In unübersichtlichen Marktsituationen stimmt sich deutlich mehr als ein Drittel der Teams einmal, manchmal sogar mehrfach am Tag per Video mit ihrer Führungskraft ab. Dadurch erfahren die Mitarbeiter, dass die Führungskraft ansprechbar ist und sie Themen eskalieren können. Auch fallen Abweichungen vom Ziel dann rascher auf und es kann angemessen reagiert werden.
Kommunikation ist alles, vor allem in der Krise. Welchen Stellenwert hat für Sie hier der informelle soziale Kontakt?
Einen ganz hohen. Je schwieriger die Zeiten und je mehr aus der Distanz geführt wird, umso mehr muss es auch menscheln. Sonst drückt das auf die Stimmung im Team. Das wird eine gute Führungskraft genauso sehen und wird auch etwas dafür tun. Ein Wir-Gefühl zu haben, sich im Team wohlzufühlen, offen miteinander reden zu können – ohne diesen emotionalen Ausgleich sind längere Phasen großer Unsicherheit kaum zu durchstehen.
Wie schafft man es denn, in diesen turbulenten Zeiten eine positive Grundstimmung zu schaffen und – mehr noch – zu erhalten?
Ein konkretes Beispiel aus meinem Unternehmen: Meine wichtigste Botschaft war, dass wir alles getan haben, um die Zukunft unseres Unternehmens und unserer Arbeitsplätze zu sichern. Und dass wir sagen können: Wir werden ganz sicher bis Herbst 2021 überleben, selbst unter der überaus pessimistischen Annahme, dass wir keinen einzigen Euro Umsatz machen in dieser Zeit.

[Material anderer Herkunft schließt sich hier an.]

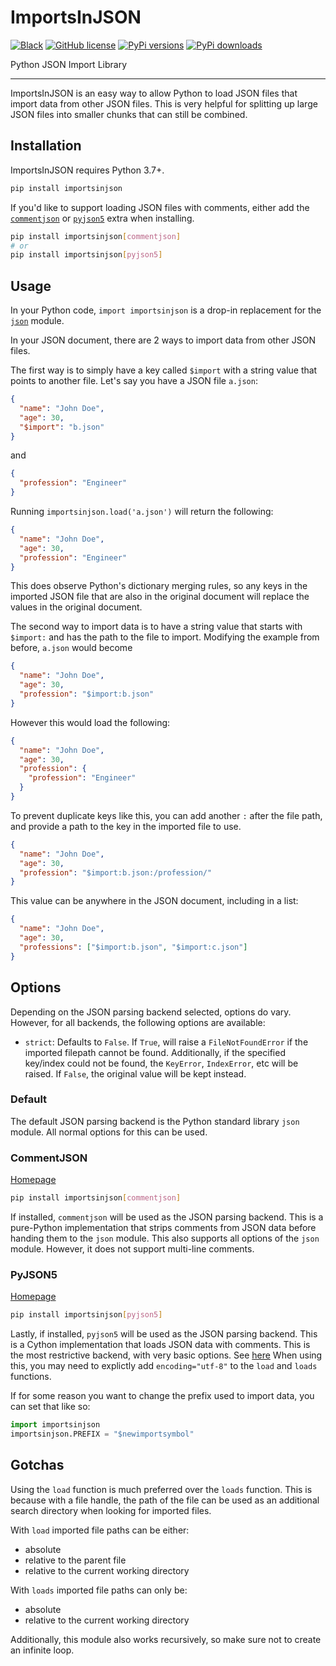 # ImportsInJSON

[![Black](https://img.shields.io/badge/code%20style-black-000000.svg)](https://github.com/psf/black)
[![GitHub license](https://img.shields.io/github/license/NathanVaughn/importsinjson)](https://github.com/NathanVaughn/importsinjson/blob/master/LICENSE)
[![PyPi versions](https://img.shields.io/pypi/pyversions/importsinjson)](https://pypi.org/project/importsinjson)
[![PyPi downloads](https://img.shields.io/pypi/dm/importsinjson)](https://pypi.org/project/importsinjson)

Python JSON Import Library

---

ImportsInJSON is an easy way to allow Python to load JSON files that import data
from other JSON files. This is very helpful for splitting up large JSON files
into smaller chunks that can still be combined.

## Installation

ImportsInJSON requires Python 3.7+.

```bash
pip install importsinjson
```

If you'd like to support loading JSON files with comments, either add
the [`commentjson`](https://pypi.org/project/commentjson/) or
[`pyjson5`](https://pypi.org/project/pyjson5/) extra when installing.

```bash
pip install importsinjson[commentjson]
# or
pip install importsinjson[pyjson5]
```

## Usage

In your Python code, `import importsinjson` is a drop-in replacement for the
[`json`](https://docs.python.org/3/library/json.html) module.

In your JSON document, there are 2 ways to import data from other JSON files.

The first way is to simply have a key called `$import` with a string value
that points to another file. Let's say you have a JSON file `a.json`:

```json
{
  "name": "John Doe",
  "age": 30,
  "$import": "b.json"
}
```

and

```json
{
  "profession": "Engineer"
}
```

Running `importsinjson.load('a.json')` will return the following:

```json
{
  "name": "John Doe",
  "age": 30,
  "profession": "Engineer"
}
```

This does observe Python's dictionary merging rules, so any keys in the imported
JSON file that are also in the original document will replace the values in the
original document.

The second way to import data is to have a string value that starts with `$import:`
and has the path to the file to import. Modifying the example from before, `a.json`
would become

```json
{
  "name": "John Doe",
  "age": 30,
  "profession": "$import:b.json"
}
```

However this would load the following:

```json
{
  "name": "John Doe",
  "age": 30,
  "profession": {
    "profession": "Engineer"
  }
}
```

To prevent duplicate keys like this, you can add another `:` after the file path,
and provide a path to the key in the imported file to use.

```json
{
  "name": "John Doe",
  "age": 30,
  "profession": "$import:b.json:/profession/"
}
```

This value can be anywhere in the JSON document, including in a list:

```json
{
  "name": "John Doe",
  "age": 30,
  "professions": ["$import:b.json", "$import:c.json"]
}
```

## Options

Depending on the JSON parsing backend selected, options do vary.
However, for all backends, the following options are available:

- `strict`: Defaults to `False`. If `True`, will raise a `FileNotFoundError`
  if the imported filepath cannot be found. Additionally, if the specified key/index
  could not be found, the `KeyError`, `IndexError`, etc will be raised. If `False`,
  the original value will be kept instead.

### Default

The default JSON parsing backend is the Python standard library `json` module.
All normal options for this can be used.

### CommentJSON

[Homepage](https://commentjson.readthedocs.io/en/latest/)

```bash
pip install importsinjson[commentjson]
```

If installed, `commentjson` will be used as the JSON parsing backend.
This is a pure-Python implementation that strips comments from JSON data before
handing them to the `json` module. This also supports all options of the `json` module.
However, it does not support multi-line comments.

### PyJSON5

[Homepage](https://pyjson5.readthedocs.io/en/latest/)

```bash
pip install importsinjson[pyjson5]
```

Lastly, if installed, `pyjson5` will be used as the JSON parsing backend.
This is a Cython implementation that loads JSON data with comments. This is the most
restrictive backend, with very basic options.
See [here](https://pyjson5.readthedocs.io/en/latest/decoder.html#pyjson5.load)
When using this, you may need to explictly add `encoding="utf-8"` to the `load` and
`loads` functions.

If for some reason you want to change the prefix used to import data, you can set
that like so:

```python
import importsinjson
importsinjson.PREFIX = "$newimportsymbol"
```

## Gotchas

Using the `load` function is much preferred over the `loads` function.
This is because with a file handle, the path of the file can be used as an additional
search directory when looking for imported files.

With `load` imported file paths can be either:

- absolute
- relative to the parent file
- relative to the current working directory

With `loads` imported file paths can only be:

- absolute
- relative to the current working directory

Additionally, this module also works recursively, so make sure not to create an
infinite loop.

Dadurch haben wir alle den Kopf frei bekommen, um uns mit unserer Zukunft zu beschäftigen.
Die Fragen stellte Dr. Herbert Walter
Den ersten Teil des Interviews mit Andreas Glemser lesen Sie hier.
Der Führungsbegleiter
Andreas Glemser, 55, ein gebürtiger Stuttgarter, ist sein 22 Jahren leidenschaftlicher Unternehmer. Er hat in dieser Zeit aus seiner COCOMIN AG ein renommiertes und viel gefragtes Beratungs- und Coaching-Unternehmen insbesondere für Finanzdienstleister mit Sitz in Leinfelden-Echterdingen geschaffen.

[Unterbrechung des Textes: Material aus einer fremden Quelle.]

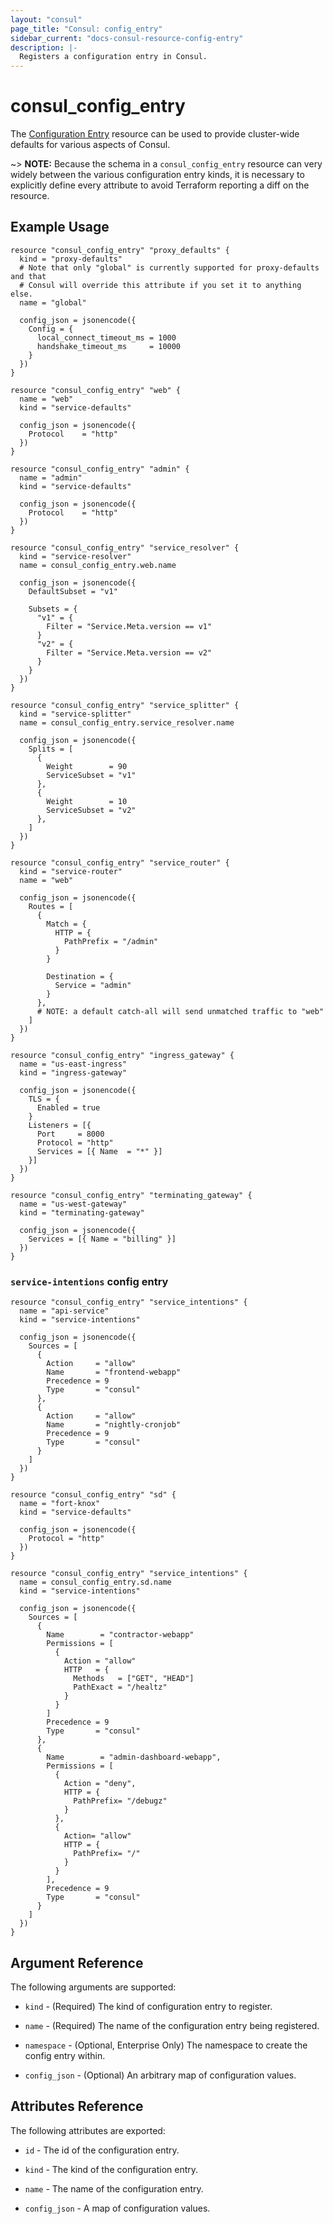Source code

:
 ```yaml
---
layout: "consul"
page_title: "Consul: config_entry"
sidebar_current: "docs-consul-resource-config-entry"
description: |-
  Registers a configuration entry in Consul.
---
```


# consul_config_entry

The [Configuration Entry](https://www.consul.io/docs/agent/config_entries.html)
resource can be used to provide cluster-wide defaults for various aspects of
Consul.

~> **NOTE:** Because the schema in a `consul_config_entry` resource can very
widely between the various configuration entry kinds, it is necessary to explicitly
define every attribute to avoid Terraform reporting a diff on the resource.

## Example Usage

```hcl
resource "consul_config_entry" "proxy_defaults" {
  kind = "proxy-defaults"
  # Note that only "global" is currently supported for proxy-defaults and that
  # Consul will override this attribute if you set it to anything else.
  name = "global"

  config_json = jsonencode({
    Config = {
      local_connect_timeout_ms = 1000
      handshake_timeout_ms     = 10000
    }
  })
}

resource "consul_config_entry" "web" {
  name = "web"
  kind = "service-defaults"

  config_json = jsonencode({
    Protocol    = "http"
  })
}

resource "consul_config_entry" "admin" {
  name = "admin"
  kind = "service-defaults"

  config_json = jsonencode({
    Protocol    = "http"
  })
}

resource "consul_config_entry" "service_resolver" {
  kind = "service-resolver"
  name = consul_config_entry.web.name

  config_json = jsonencode({
    DefaultSubset = "v1"

    Subsets = {
      "v1" = {
        Filter = "Service.Meta.version == v1"
      }
      "v2" = {
        Filter = "Service.Meta.version == v2"
      }
    }
  })
}

resource "consul_config_entry" "service_splitter" {
  kind = "service-splitter"
  name = consul_config_entry.service_resolver.name

  config_json = jsonencode({
    Splits = [
      {
        Weight        = 90
        ServiceSubset = "v1"
      },
      {
        Weight        = 10
        ServiceSubset = "v2"
      },
    ]
  })
}

resource "consul_config_entry" "service_router" {
  kind = "service-router"
  name = "web"

  config_json = jsonencode({
    Routes = [
      {
        Match = {
          HTTP = {
            PathPrefix = "/admin"
          }
        }

        Destination = {
          Service = "admin"
        }
      },
      # NOTE: a default catch-all will send unmatched traffic to "web"
    ]
  })
}

resource "consul_config_entry" "ingress_gateway" {
  name = "us-east-ingress"
  kind = "ingress-gateway"

  config_json = jsonencode({
    TLS = {
      Enabled = true
    }
    Listeners = [{
      Port     = 8000
      Protocol = "http"
      Services = [{ Name  = "*" }]
    }]
  })
}

resource "consul_config_entry" "terminating_gateway" {
  name = "us-west-gateway"
  kind = "terminating-gateway"

  config_json = jsonencode({
    Services = [{ Name = "billing" }]
  })
}
```

### `service-intentions` config entry

```hcl
resource "consul_config_entry" "service_intentions" {
  name = "api-service"
  kind = "service-intentions"

  config_json = jsonencode({
    Sources = [
      {
        Action     = "allow"
        Name       = "frontend-webapp"
        Precedence = 9
        Type       = "consul"
      },
      {
        Action     = "allow"
        Name       = "nightly-cronjob"
        Precedence = 9
        Type       = "consul"
      }
    ]
  })
}
```

```hcl
resource "consul_config_entry" "sd" {
  name = "fort-knox"
  kind = "service-defaults"

  config_json = jsonencode({
    Protocol = "http"
  })
}

resource "consul_config_entry" "service_intentions" {
  name = consul_config_entry.sd.name
  kind = "service-intentions"

  config_json = jsonencode({
    Sources = [
      {
        Name        = "contractor-webapp"
        Permissions = [
          {
            Action = "allow"
            HTTP   = {
              Methods   = ["GET", "HEAD"]
              PathExact = "/healtz"
            }
          }
        ]
        Precedence = 9
        Type       = "consul"
      },
      {
        Name        = "admin-dashboard-webapp",
        Permissions = [
          {
            Action = "deny",
            HTTP = {
              PathPrefix= "/debugz"
            }
          },
          {
            Action= "allow"
            HTTP = {
              PathPrefix= "/"
            }
          }
        ],
        Precedence = 9
        Type       = "consul"
      }
    ]
  })
}
```

## Argument Reference

The following arguments are supported:

* `kind` - (Required) The kind of configuration entry to register.

* `name` - (Required) The name of the configuration entry being registered.

* `namespace` - (Optional, Enterprise Only) The namespace to create the config entry within.

* `config_json` - (Optional) An arbitrary map of configuration values.

## Attributes Reference

The following attributes are exported:

* `id` - The id of the configuration entry.

* `kind` - The kind of the configuration entry.

* `name` - The name of the configuration entry.

* `config_json` - A map of configuration values.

Insgesamt 60 so genannte Führungsbegleiter betreuen Kunden wie Allianz, Deutsche Bank, ERGO, Sparkassen und Genossenschaftsbanken, aber auch Unternehmen aus anderen Branchen wie Microsoft, Grohe oder Thyssen Krupp. Sie unterstützen jedes Jahr hunderte Führungskräfte bei der Einführung neuer Strategien, bei wichtigen Projekten oder anderen nicht alltäglichen Maßnahmen.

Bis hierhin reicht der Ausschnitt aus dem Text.